Reproduce every entry exactly and leave its pictures out.

#### Listed records

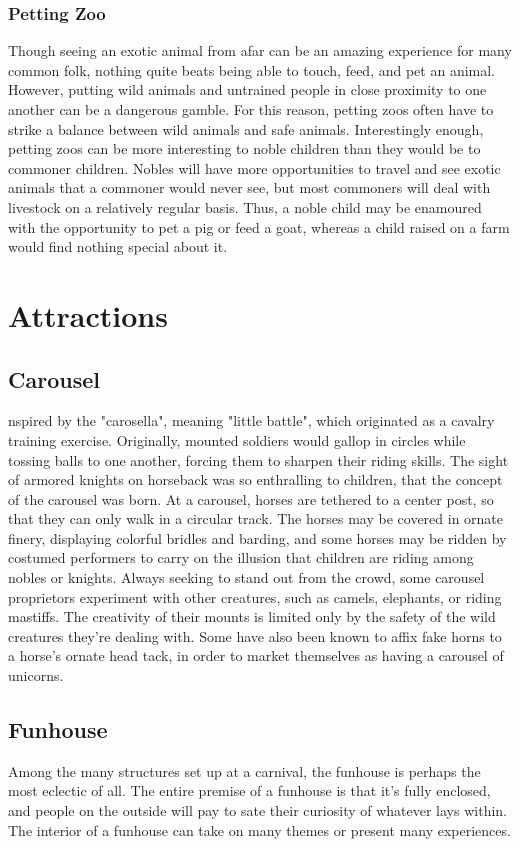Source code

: \documentclass[10pt,a4paper,twoside,bg=print,twocolumn,openany,nodeprecatedcode]{dndbook}
\begin{document}
\subsection{Petting Zoo}
Though seeing an exotic animal from afar can be an amazing experience for many common folk, nothing quite beats being able to touch, feed, and pet an animal. However, putting wild animals and untrained people in close proximity to one another can be a dangerous gamble. For this reason, petting zoos often have to strike a balance between wild animals and safe animals. Interestingly enough, petting zoos can be more interesting to noble children than they would be to commoner children. Nobles will have more opportunities to travel and see exotic animals that a commoner would never see, but most commoners will deal with livestock on a relatively regular basis. Thus, a noble child may be enamoured with the opportunity to pet a pig or feed a goat, whereas a child raised on a farm would find nothing special about it.
\chapter{Attractions}
\section{Carousel}
nspired by the "carosella", meaning "little battle", which originated as a cavalry training exercise. Originally, mounted soldiers would gallop in circles while tossing balls to one another, forcing them to sharpen their riding skills. The sight of armored knights on horseback was so enthralling to children, that the concept of the carousel was born. At a carousel, horses are tethered to a center post, so that they can only walk in a circular track. The horses may be covered in ornate finery, displaying colorful bridles and barding, and some horses may be ridden by costumed performers to carry on the illusion that children are riding among nobles or knights. Always seeking to stand out from the crowd, some carousel proprietors experiment with other creatures, such as camels, elephants, or riding mastiffs. The creativity of their mounts is limited only by the safety of the wild creatures they're dealing with. Some have also been known to affix fake horns to a horse's ornate head tack, in order to market themselves as having a carousel of unicorns. 

\section{Funhouse}
Among the many structures set up at a carnival, the funhouse is perhaps the most eclectic of all. The entire premise of a funhouse is that it's fully enclosed, and people on the outside will pay to sate their curiosity of whatever lays within. The interior of a funhouse can take on many themes or present many experiences.
\end{document}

########

* _Solution to the exercise_
Source code

: \documentclass[10pt,a4paper,twoside,bg=print,twocolumn,openany,nodeprecatedcode]{dndbook}
\begin{document}
\subsection{Petting Zoo}
Though seeing an exotic animal from afar can be an amazing experience for many common folk, nothing quite beats being able to touch, feed, and pet an animal. However, putting wild animals and untrained people in close proximity to one another can be a dangerous gamble. For this reason, petting zoos often have to strike a balance between wild animals and safe animals. Interestingly enough, petting zoos can be more interesting to noble children than they would be to commoner children. Nobles will have more opportunities to travel and see exotic animals that a commoner would never see, but most commoners will deal with livestock on a relatively regular basis. Thus, a noble child may be enamoured with the opportunity to pet a pig or feed a goat, whereas a child raised on a farm would find nothing special about it.
\chapter{Attractions}
\section{Carousel}
nspired by the "carosella", meaning "little battle", which originated as a cavalry training exercise. Originally, mounted soldiers would gallop in circles while tossing balls to one another, forcing them to sharpen their riding skills. The sight of armored knights on horseback was so enthralling to children, that the concept of the carousel was born. At a carousel, horses are tethered to a center post, so that they can only walk in a circular track. The horses may be covered in ornate finery, displaying colorful bridles and barding, and some horses may be ridden by costumed performers to carry on the illusion that children are riding among nobles or knights. Always seeking to stand out from the crowd, some carousel proprietors experiment with other creatures, such as camels, elephants, or riding mastiffs. The creativity of their mounts is limited only by the safety of the wild creatures they're dealing with. Some have also been known to affix fake horns to a horse's ornate head tack, in order to market themselves as having a carousel of unicorns. 

\section{Funhouse}
Among the many structures set up at a carnival, the funhouse is perhaps the most eclectic of all. The entire premise of a funhouse is that it's fully enclosed, and people on the outside will pay to sate their curiosity of whatever lays within. The interior of a funhouse can take on many themes or present many experiences.
\end{document}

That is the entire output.